Studio album by Oren Ambarchi
- Released: 11 November 2016
- Recorded: April 2015–February 2016
- Studios: The Upper Lounge (Rotherham); Choose (Berlin); Villalobos (Berlin); Steamroom (Tokyo); Stranger Weather (Brooklyn); Chinatown (Melbourne); Jerker House (Melbourne); MY (Nantes);
- Genres: Experimental; avant-garde;
- Length: 40:14
- Label: Editions Mego

Oren Ambarchi chronology
| Quixotism (2014) | Hubris (2016) | Simian Angel (2019) |

= Hubris (Oren Ambarchi album) =

Hubris is a studio album by Australian musician Oren Ambarchi. It was released on 11 November 2016, through Editions Mego. It received universal acclaim from critics.

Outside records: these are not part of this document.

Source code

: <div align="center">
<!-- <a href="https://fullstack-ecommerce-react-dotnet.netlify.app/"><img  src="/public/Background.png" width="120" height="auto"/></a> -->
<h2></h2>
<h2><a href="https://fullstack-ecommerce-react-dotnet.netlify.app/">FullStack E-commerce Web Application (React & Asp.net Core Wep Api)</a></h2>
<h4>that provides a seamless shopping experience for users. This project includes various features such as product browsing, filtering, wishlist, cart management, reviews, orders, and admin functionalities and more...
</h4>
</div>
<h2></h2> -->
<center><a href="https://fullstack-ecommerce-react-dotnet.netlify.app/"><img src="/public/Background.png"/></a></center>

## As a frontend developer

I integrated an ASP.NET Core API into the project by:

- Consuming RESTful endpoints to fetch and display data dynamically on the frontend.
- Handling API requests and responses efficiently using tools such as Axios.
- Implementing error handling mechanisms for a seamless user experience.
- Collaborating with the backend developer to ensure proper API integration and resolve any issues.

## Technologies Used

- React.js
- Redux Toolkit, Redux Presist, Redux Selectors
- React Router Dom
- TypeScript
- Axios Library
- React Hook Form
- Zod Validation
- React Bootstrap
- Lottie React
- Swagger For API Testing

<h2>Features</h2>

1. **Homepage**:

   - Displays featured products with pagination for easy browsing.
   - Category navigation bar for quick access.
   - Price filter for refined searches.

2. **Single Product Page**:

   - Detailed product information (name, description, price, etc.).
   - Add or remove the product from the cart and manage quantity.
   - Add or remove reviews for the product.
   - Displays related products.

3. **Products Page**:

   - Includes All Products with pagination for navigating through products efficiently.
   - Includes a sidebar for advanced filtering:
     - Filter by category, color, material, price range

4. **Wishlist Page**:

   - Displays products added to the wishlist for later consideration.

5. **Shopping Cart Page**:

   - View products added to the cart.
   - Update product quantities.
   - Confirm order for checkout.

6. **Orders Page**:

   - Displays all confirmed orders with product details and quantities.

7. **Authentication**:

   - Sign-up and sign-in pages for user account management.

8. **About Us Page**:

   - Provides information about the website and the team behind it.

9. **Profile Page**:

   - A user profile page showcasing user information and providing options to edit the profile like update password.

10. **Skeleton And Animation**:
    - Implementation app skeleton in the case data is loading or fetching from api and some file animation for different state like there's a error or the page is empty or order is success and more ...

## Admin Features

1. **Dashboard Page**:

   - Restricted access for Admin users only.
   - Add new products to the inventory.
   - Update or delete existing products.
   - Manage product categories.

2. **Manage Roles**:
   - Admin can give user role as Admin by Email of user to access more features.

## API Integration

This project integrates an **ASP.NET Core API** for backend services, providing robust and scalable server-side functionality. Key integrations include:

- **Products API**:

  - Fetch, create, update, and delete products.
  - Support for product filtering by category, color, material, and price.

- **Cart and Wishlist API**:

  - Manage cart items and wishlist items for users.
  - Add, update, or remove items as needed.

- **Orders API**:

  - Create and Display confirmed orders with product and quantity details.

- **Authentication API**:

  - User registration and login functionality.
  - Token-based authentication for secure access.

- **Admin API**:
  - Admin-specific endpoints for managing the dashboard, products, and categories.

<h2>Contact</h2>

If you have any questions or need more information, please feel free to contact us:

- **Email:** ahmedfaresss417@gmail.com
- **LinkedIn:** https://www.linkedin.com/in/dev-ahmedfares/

== Development and release ==
Hubris continues "the exploration of relentless, driving rhythms" of Oren Ambarchi's Sagittarian Domain (2012) and Quixotism (2014). It features contributions from Crys Cole, Mark Fell, Will Guthrie, Arto Lindsay, Jim O'Rourke, Konrad Sprenger, Joe Talia, Ricardo Villalobos, and Keith Fullerton Whitman. In a 2024 interview, Ambarchi recalled, "the album slowly expanded during my tour – that's why there's so many different people from all over the world on that record." The album's title is derived from a William Friedkin autobiography. The album was released on 11 November 2016, through Editions Mego.

Ricardo Villalobos' remixes of Hubris were released as Hubris Variation (2016) and Hubris Variation Parts 2 & 3 (2020). The 2019 live recording of Hubris was released as Live Hubris (2021).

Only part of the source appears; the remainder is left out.